Endogeneity in Nonparametric and Semiparametric Regression Models

Abstract
INTRODUCTION The analysis of data with endogenous regressors – that is, observable explanatory variables that are correlated with unobservable error terms – is arguably the main contribution of econometrics to statistical science. Although “endogeneity” can arise from a number of different sources, including mismeasured regressors, sample selection, heterogeneous treatment effects, and correlated random effects in panel data, the term originally arose in the context of “simultaneity,” in which the explanatory variables were, with the dependent variable, determined through a system of equations, so that their correlation with error terms arose from feedback from the dependent to the explanatory variables.

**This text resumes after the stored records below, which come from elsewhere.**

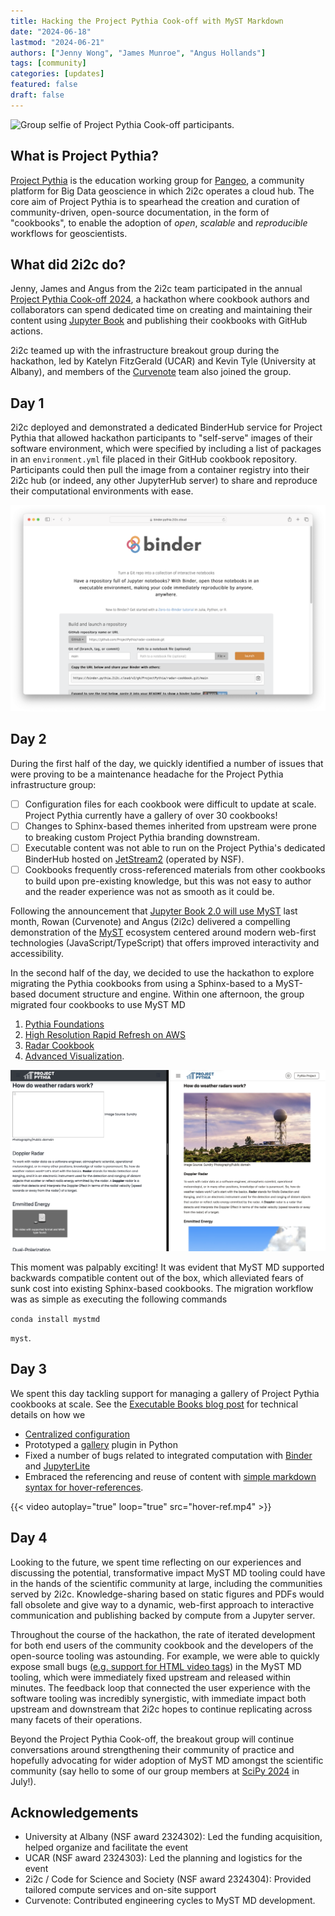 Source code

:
 ```yaml
---
title: Hacking the Project Pythia Cook-off with MyST Markdown 
date: "2024-06-18"
lastmod: "2024-06-21"
authors: ["Jenny Wong", "James Munroe", "Angus Hollands"]
tags: [community]
categories: [updates]
featured: false
draft: false
---
```


![Group selfie of Project Pythia Cook-off participants.](./cover.png)

## What is Project Pythia?

[Project Pythia](https://projectpythia.org/) is the education working group for [Pangeo](https://pangeo.io/index.html), a community platform for Big Data geoscience in which 2i2c operates a cloud hub. The core aim of Project Pythia is to spearhead the creation and curation of community-driven, open-source documentation, in the form of "cookbooks", to enable the adoption of *open*, *scalable* and *reproducible* workflows for geoscientists.

## What did 2i2c do?

Jenny, James and Angus from the 2i2c team participated in the annual [Project Pythia Cook-off 2024](https://projectpythia.org/pythia-cookoff-2024/), a hackathon where cookbook authors and collaborators can spend dedicated time on creating and maintaining their content using [Jupyter Book](https://jupyterbook.org/en/stable/intro.html) and publishing their cookbooks with GitHub actions.

2i2c teamed up with the infrastructure breakout group during the hackathon, led by Katelyn FitzGerald (UCAR) and Kevin Tyle (University at Albany), and members of the [Curvenote](https://curvenote.com/) team also joined the group.

## Day 1

2i2c deployed and demonstrated a dedicated BinderHub service for Project Pythia that allowed hackathon participants to "self-serve" images of their software environment, which were specified by including a list of packages in an `environment.yml` file placed in their GitHub cookbook repository. Participants could then pull the image from a container registry into their 2i2c hub (or indeed, any other JupyterHub server) to share and reproduce their computational environments with ease.

![Screenshot of Project Pythia BinderHub service](binder.png)



## Day 2

During the first half of the day, we quickly identified a number of issues that were proving to be a maintenance headache for the Project Pythia infrastructure group:

- [ ] Configuration files for each cookbook were difficult to update at scale. Project Pythia currently have a gallery of over 30 cookbooks!
- [ ] Changes to Sphinx-based themes inherited from upstream were prone to breaking custom Project Pythia branding downstream.
- [ ] Executable content was not able to run on the Project Pythia's dedicated BinderHub hosted on [JetStream2](https://jetstream-cloud.org/index.html) (operated by NSF).
- [ ] Cookbooks frequently cross-referenced materials from other cookbooks to build upon pre-existing knowledge, but this was not easy to author and the reader experience was not as smooth as it could be.

Following the announcement that [Jupyter Book 2.0 will use MyST](../myst-jupyter-book/index) last month, Rowan (Curvenote) and Angus (2i2c) delivered a compelling demonstration of the [MyST](https://mystmd.org/) ecosystem centered around modern web-first technologies (JavaScript/TypeScript) that offers improved interactivity and accessibility.

In the second half of the day, we decided to use the hackathon to explore migrating the Pythia cookbooks from using a Sphinx-based to a MyST-based document structure and engine. Within one afternoon, the group migrated four cookbooks to use MyST MD

1. [Pythia Foundations](https://projectpythia-mystmd.github.io/pythia-foundations/)
1. [High Resolution Rapid Refresh on AWS](https://projectpythia-mystmd.github.io/HRRR-AWS-cookbook/)
1. [Radar Cookbook](https://projectpythia-mystmd.github.io/radar-cookbook/)
1. [Advanced Visualization](https://projectpythia-mystmd.github.io/advanced-viz-cookbook/).

![Screenshot of a side by side comparison of the Sphinx (left) and MyST (right) based cookbook.](side-by-side.png)

This moment was palpably exciting! It was evident that MyST MD supported backwards compatible content out of the box, which alleviated fears of sunk cost into existing Sphinx-based cookbooks. The migration workflow was as simple as executing the following commands

`conda install mystmd`

`myst`.

## Day 3

We spent this day tackling support for managing a gallery of Project Pythia cookbooks at scale. See the [Executable Books blog post](https://executablebooks.org/en/latest/blog/2024-06-14-project-pythia-mystmd/) for technical details on how we

- [Centralized configuration](https://github.com/projectpythia-mystmd/pythia-config)
- Prototyped a [gallery](https://projectpythia-mystmd.github.io/) plugin in Python
- Fixed a number of bugs related to integrated computation with [Binder](https://mystmd.org/guide/integrating-jupyter#connecting-to-a-binder) and [JupyterLite](https://mystmd.org/guide/integrating-jupyter#jupyterlite)
- Embraced the referencing and reuse of content with [simple markdown syntax for hover-references](https://mystmd.org/guide/external-references#tbl-syntax-xref).

{{< video autoplay="true" loop="true" src="hover-ref.mp4" >}}

## Day 4

Looking to the future, we spent time reflecting on our experiences and discussing the potential, transformative impact MyST MD tooling could have in the hands of the scientific community at large, including the communities served by 2i2c. Knowledge-sharing based on static figures and PDFs would fall obsolete and give way to a dynamic, web-first approach to interactive communication and publishing backed by compute from a Jupyter server.

Throughout the course of the hackathon, the rate of iterated development for both end users of the community cookbook and the developers of the open-source tooling was astounding. For example, we were able to quickly expose small bugs ([e.g. support for HTML video tags](https://github.com/executablebooks/mystmd/issues/1297)) in the MyST MD tooling, which were immediately fixed upstream and released within minutes. The feedback loop that connected the user experience with the software tooling was incredibly synergistic, with immediate impact both upstream and downstream that 2i2c hopes to continue replicating across many facets of their operations.

Beyond the Project Pythia Cook-off, the breakout group will continue conversations around strengthening their community of practice and hopefully advocating for wider adoption of MyST MD amongst the scientific community (say hello to some of our group members at [SciPy 2024](https://www.scipy2024.scipy.org/) in July!).

## Acknowledgements

- University at Albany (NSF award 2324302): Led the funding acquisition, helped organize and facilitate the event
- UCAR (NSF award 2324303): Led the planning and logistics for the event
- 2i2c / Code for Science and Society (NSF award 2324304): Provided tailored compute services and on-site support
- Curvenote: Contributed engineering cycles to MyST MD development.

Analysis of linear supply-and-demand systems (with normal errors) yielded the familiar rank and order conditions for identification, two- and three-stage estimation methods, and analysis of structural interventions. Although these multistep estimation procedures have been extended to nonlinear parametric models with additive nonnormal errors (e.g., Amemiya, 1974 and Hansen 1982), extensions to nonparametric and semiparametric models have only recently been considered. The aim of this chapter is to examine the existing literature on estimation of some “nonparametric” models with endogenous explanatory variables, and to compare the different identifying assumptions and estimation approaches for particular models and determine their applicability to others. To maintain a manageable scope for the chapter, we restrict our attention to nonparametric and semiparametric extensions of the usual simultaneous equations models (with endogenous regressors that are continuously distributed). We consider the identification and estimation of the “average structural function” and argue that this parameter is one parameter of central interest in the analysis of semi-parametric and nonparametric models with endogenous regressors.